El ajedrez, esa típica actividad extraescolar chic de colegio privado, se nos va a extender ahora también a los públicos, fundamentalmente en Primaria y entre los 6 y los 9 años de edad.
Recientemente, y de manera excepcional, todo el Congreso de los Diputados se ha puesto de acuerdo en algo: impulsar el ajedrez en las escuelas, debido -según se nos dice- a sus múltiples beneficios. De manera que el ajedrez, esa típica actividad extraescolar chic de colegio privado, se nos va a extender ahora también a los públicos, fundamentalmente en Primaria y entre los 6 y los 9 años de edad.
La finalidad abiertamente manifestada por los impulsores de la iniciativa no deja de ser utilitaria: pues, al parecer, el ajedrez “mejora el rendimiento en matemáticas”. Y aquí, me parece, nos topamos ya con la primera falla grave de la iniciativa. Porque no existe la voluntad de que el ajedrez extienda sus efectos a los los distintos estratos y ámbitos del sistema educativo, no se pretende convertirlo -a él junto a otros elementos atractivos e innovadores- en algo atmosférico, en busca de sinergias ambientales que generen una masa crítica de transformación educativa. La concepción utilitarista en la que parece apoyarse la iniciativa del Congreso me parece insuficiente y miope. Está muy bien que haya un par de cursos con una hora semanal de ajedrez en los colegios; pero, si nos limitamos a eso, creo que nos quedamos a medio camino.
Personalmente, me encanta el ajedrez; pero creo que se incurre en cierta ingenuidad al ponderar sus virtudes formativas. Decía Unamuno que “el ajedrez desarrolla mucho la inteligencia... para jugar al ajedrez”, y tenía razón. Por supuesto, no niego que su práctica pueda surtir efectos positivos en otros ámbitos cognitivos y del carácter; pero es que todo ejercicio intelectual o físico coherente y estructurado en forma de juego los produce. Por lo demás, haríamos bien en moderar nuestro entusiasmo por el ajedrez como supuesto entrenamiento auxiliar para las matemáticas, pues la neurociencia ha demostrado que las interconexiones sinápticas producidas por una cierta actividad que se realiza de manera intensiva no necesariamente nos hacen mejores en otros campos.
Entonces, ¿dónde reside el verdadero valor formativo del ajedrez?
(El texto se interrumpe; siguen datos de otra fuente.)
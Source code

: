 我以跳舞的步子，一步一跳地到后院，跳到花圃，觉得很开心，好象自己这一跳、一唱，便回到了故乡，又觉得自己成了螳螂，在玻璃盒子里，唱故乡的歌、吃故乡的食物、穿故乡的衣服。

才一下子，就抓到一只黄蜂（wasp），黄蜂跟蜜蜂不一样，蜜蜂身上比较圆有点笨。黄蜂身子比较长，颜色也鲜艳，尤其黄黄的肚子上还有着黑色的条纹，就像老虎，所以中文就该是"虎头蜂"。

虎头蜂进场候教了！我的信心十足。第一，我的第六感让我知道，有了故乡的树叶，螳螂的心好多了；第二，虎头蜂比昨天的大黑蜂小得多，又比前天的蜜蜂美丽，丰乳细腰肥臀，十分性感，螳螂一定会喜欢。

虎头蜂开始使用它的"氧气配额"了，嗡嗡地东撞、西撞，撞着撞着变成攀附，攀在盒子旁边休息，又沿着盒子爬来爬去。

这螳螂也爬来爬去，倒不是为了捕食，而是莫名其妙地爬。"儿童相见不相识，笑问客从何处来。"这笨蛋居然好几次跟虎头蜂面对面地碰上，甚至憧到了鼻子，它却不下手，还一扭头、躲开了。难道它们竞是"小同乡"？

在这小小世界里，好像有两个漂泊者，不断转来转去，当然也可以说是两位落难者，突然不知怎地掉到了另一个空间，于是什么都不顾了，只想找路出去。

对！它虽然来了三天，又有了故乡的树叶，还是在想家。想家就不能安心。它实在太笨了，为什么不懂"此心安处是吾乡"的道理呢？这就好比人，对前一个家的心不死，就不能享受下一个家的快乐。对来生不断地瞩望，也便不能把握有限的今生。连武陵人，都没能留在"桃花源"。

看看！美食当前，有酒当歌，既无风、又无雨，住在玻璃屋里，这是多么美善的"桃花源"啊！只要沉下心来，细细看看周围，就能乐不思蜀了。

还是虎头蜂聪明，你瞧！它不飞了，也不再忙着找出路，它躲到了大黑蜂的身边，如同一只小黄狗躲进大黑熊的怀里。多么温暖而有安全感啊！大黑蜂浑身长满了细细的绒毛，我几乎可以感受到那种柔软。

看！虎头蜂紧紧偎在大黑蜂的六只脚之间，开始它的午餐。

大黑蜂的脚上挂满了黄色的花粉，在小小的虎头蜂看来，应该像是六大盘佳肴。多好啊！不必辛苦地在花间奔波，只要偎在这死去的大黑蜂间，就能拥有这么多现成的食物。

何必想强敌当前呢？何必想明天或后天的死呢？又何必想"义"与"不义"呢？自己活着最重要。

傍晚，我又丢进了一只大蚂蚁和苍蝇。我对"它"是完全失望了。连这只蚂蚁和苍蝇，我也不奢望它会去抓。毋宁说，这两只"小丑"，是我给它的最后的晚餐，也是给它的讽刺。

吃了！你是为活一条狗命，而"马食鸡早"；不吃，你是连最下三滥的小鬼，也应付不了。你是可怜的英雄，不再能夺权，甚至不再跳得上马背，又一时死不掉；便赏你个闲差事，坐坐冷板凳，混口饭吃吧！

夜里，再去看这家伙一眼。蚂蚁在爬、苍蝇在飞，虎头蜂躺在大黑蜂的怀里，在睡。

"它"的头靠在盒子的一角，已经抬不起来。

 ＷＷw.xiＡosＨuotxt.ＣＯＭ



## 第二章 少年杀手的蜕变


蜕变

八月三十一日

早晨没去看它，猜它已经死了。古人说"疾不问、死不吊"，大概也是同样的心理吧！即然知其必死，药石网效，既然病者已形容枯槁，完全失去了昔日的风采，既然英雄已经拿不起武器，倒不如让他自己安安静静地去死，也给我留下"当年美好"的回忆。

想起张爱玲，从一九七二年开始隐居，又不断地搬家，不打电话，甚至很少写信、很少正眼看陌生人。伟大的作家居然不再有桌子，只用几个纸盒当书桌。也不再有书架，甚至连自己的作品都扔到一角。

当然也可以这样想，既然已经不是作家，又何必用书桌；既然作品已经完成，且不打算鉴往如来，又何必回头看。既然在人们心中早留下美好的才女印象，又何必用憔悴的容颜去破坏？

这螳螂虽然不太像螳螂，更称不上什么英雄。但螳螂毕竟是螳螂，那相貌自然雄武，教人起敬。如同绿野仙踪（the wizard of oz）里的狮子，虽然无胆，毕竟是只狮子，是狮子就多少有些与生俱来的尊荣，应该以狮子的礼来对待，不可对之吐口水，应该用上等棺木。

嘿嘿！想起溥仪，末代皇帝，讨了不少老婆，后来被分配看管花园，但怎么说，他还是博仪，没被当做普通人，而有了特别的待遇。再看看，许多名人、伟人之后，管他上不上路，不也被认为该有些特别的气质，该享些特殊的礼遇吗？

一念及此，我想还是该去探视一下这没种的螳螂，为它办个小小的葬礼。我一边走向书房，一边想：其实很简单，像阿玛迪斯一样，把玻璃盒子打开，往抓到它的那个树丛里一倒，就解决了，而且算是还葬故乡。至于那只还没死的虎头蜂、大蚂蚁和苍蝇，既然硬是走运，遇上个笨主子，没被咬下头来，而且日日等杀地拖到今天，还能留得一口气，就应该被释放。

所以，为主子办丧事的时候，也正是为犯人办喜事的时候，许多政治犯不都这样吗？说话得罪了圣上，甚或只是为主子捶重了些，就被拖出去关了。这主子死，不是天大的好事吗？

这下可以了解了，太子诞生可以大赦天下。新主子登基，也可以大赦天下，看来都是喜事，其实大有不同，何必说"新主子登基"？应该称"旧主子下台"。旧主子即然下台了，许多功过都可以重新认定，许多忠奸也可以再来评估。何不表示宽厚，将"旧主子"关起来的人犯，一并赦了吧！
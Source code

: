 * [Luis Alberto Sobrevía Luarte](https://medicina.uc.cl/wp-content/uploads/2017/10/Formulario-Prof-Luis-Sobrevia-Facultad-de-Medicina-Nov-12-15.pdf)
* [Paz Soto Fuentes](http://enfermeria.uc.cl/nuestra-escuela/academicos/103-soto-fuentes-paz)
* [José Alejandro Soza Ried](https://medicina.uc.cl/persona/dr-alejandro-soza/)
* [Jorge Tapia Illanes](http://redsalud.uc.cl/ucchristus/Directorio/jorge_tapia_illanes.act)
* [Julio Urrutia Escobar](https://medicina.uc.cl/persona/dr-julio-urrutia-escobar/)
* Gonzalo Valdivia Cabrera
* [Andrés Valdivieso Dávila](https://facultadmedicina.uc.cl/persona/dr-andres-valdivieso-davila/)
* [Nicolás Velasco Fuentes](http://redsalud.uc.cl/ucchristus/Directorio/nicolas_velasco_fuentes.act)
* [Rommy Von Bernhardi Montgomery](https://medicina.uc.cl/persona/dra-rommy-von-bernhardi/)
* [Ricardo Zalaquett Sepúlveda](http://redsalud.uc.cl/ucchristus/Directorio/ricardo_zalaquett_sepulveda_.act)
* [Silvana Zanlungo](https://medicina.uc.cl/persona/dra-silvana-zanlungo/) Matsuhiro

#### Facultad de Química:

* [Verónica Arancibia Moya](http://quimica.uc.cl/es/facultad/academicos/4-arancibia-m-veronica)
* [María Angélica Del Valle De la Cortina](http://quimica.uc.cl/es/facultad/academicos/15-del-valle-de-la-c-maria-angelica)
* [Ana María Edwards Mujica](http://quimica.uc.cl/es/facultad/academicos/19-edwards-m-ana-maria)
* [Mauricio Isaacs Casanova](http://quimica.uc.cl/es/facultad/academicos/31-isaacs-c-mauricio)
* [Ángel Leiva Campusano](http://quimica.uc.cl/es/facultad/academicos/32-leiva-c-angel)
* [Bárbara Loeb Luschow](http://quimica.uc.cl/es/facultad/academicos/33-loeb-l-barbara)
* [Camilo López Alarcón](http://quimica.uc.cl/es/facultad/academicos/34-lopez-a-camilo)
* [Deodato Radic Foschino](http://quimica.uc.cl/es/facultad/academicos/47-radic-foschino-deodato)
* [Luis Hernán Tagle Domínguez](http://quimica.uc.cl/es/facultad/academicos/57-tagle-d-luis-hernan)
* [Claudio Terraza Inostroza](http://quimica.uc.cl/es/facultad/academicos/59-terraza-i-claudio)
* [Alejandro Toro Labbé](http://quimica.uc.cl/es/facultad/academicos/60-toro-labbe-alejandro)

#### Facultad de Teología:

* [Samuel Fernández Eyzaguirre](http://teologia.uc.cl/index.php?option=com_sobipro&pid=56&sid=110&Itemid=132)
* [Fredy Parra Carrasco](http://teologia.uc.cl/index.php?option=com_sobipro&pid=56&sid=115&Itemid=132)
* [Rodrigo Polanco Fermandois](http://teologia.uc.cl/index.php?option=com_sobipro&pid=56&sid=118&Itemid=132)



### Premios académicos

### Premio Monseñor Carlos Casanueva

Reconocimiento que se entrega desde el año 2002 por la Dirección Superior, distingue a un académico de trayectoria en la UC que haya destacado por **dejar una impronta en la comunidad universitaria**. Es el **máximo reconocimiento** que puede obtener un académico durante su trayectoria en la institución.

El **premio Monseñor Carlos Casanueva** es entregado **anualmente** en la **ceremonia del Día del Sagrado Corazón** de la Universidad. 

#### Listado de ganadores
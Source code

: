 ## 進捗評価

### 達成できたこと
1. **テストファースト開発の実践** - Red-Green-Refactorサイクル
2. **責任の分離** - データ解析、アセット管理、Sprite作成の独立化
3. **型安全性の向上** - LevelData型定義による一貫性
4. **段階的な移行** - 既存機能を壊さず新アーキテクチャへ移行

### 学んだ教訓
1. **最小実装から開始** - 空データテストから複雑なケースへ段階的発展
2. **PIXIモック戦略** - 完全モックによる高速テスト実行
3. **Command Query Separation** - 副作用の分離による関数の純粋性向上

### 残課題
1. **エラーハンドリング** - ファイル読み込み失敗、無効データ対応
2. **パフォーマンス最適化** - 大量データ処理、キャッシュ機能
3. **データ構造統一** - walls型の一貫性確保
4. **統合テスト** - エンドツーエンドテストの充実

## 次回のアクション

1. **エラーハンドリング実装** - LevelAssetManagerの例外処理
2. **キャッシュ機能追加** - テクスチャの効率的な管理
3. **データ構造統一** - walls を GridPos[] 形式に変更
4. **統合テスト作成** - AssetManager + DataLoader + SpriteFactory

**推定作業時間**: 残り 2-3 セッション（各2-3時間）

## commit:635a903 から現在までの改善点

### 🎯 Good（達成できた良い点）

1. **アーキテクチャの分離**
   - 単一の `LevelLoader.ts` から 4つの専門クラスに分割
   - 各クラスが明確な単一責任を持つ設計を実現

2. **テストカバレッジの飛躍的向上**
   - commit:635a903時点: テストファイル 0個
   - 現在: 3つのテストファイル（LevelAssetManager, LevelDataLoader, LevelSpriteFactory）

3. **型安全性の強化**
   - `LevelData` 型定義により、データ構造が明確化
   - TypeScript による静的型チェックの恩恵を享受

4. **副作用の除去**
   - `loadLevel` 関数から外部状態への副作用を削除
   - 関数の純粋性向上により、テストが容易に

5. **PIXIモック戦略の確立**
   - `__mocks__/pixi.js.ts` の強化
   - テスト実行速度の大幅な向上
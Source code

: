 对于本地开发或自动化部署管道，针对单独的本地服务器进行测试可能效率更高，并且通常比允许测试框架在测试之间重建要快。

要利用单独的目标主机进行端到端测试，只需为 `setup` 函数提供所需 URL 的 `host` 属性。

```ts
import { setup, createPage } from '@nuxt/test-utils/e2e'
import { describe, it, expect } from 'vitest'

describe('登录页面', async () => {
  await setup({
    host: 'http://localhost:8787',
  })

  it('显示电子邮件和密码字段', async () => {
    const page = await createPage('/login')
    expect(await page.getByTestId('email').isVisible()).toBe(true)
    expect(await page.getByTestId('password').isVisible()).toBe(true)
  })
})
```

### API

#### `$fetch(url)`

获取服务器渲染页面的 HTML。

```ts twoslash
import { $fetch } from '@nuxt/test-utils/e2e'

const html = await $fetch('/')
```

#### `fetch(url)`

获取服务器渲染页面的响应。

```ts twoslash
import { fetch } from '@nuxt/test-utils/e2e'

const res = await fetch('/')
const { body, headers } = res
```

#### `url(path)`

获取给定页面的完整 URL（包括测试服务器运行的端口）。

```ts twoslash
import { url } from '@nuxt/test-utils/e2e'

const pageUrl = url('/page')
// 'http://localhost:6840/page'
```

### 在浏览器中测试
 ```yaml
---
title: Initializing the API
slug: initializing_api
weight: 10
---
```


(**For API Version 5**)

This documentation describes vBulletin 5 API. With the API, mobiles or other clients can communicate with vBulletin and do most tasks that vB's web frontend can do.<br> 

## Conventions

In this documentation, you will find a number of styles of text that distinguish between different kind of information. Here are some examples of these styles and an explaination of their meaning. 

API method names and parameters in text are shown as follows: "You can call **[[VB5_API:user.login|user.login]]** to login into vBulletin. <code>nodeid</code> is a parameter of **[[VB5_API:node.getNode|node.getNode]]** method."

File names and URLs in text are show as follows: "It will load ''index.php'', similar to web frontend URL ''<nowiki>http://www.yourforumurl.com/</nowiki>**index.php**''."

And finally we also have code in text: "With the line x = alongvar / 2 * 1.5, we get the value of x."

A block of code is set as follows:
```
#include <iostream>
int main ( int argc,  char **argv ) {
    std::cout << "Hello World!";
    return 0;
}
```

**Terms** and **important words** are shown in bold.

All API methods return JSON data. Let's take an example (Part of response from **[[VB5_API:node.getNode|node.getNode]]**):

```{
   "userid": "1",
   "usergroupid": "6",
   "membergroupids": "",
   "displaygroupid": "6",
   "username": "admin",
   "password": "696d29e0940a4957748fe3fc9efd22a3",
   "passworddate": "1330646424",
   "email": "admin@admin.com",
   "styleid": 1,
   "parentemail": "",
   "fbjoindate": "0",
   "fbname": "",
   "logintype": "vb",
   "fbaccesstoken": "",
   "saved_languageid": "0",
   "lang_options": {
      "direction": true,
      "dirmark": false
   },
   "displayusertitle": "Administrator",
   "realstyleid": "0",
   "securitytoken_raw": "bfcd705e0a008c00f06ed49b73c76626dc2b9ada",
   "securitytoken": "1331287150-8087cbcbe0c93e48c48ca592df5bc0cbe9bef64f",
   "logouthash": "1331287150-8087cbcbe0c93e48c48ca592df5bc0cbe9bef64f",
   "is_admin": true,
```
Actividades que desarrollan ciertas aptitudes hay muchas: juegos de cartas, cantar en un coro, hacer malabares, el dibujo artístico, los juegos de mesa, la esgrima, hacer teatro o leer tebeos. En cuanto al ajedrez, me parece que su valor específico reside en dos elementos: el silencio y la concentración absorbente en una lucha mental. Lo característico del ajedrez consiste en la particular atmósfera que lo rodea. Un silencio “benedictino” concentrado en el microcosmos del tablero, análogo al silencio de una hora de atenta y solitaria lectura. El ajedrez, generador de silencio y que exige abismarse en el universo en que se convierte cada partida, constituye, así, un eficaz antídoto contra la gran enfermedad de nuestro tiempo: el ruido, el caos mental, el salto nervioso de unos estímulos a otros bajo el hechizo de las teclas y las pantallas. O, a otro nivel, el ruido confuso del mundo político y mediático, que necesita como medicina una buena dosis de silencio procedente de la inmersión en “otro mundo”. Por ejemplo, en el mundo de las partidas de ajedrez.
Nuestra época necesita jugar al ajedrez, igual que leer en silencio o ejercitarse -se hace cada vez menos- en el dibujo artístico, hoy también casi olvidado. Tenemos que volver a las actividades “claustrales”, “monacales”. El ajedrez no debe reducirse a una asignatura que proporcione a dos cursos de Primaria cierto aire sofisticado, pero que luego no reverbera ni genera ondas concéntricas más allá.
¿De verdad queremos que el ajedrez se convierta, dentro y fuera de las escuelas, en aquello que debería ser? Entonces, preocupémonos de reinsertarlo en el tronco vivo de la cultura, de las costumbres y usos sociales. En el mundo de Stefan Zweig, como hoy, entre nosotros, para un Pérez- Reverte, el ajedrez está unido a los cafés, a la literatura, a la poesía, a la navegación a vela, a una visión romántica del mundo. Nuestra sociedad ignorante e hipertecnológica se ha olvidado de todo esto. Y es ahí, a ese mundo de ayer, a donde nos urge hoy -de una manera moderna- regresar.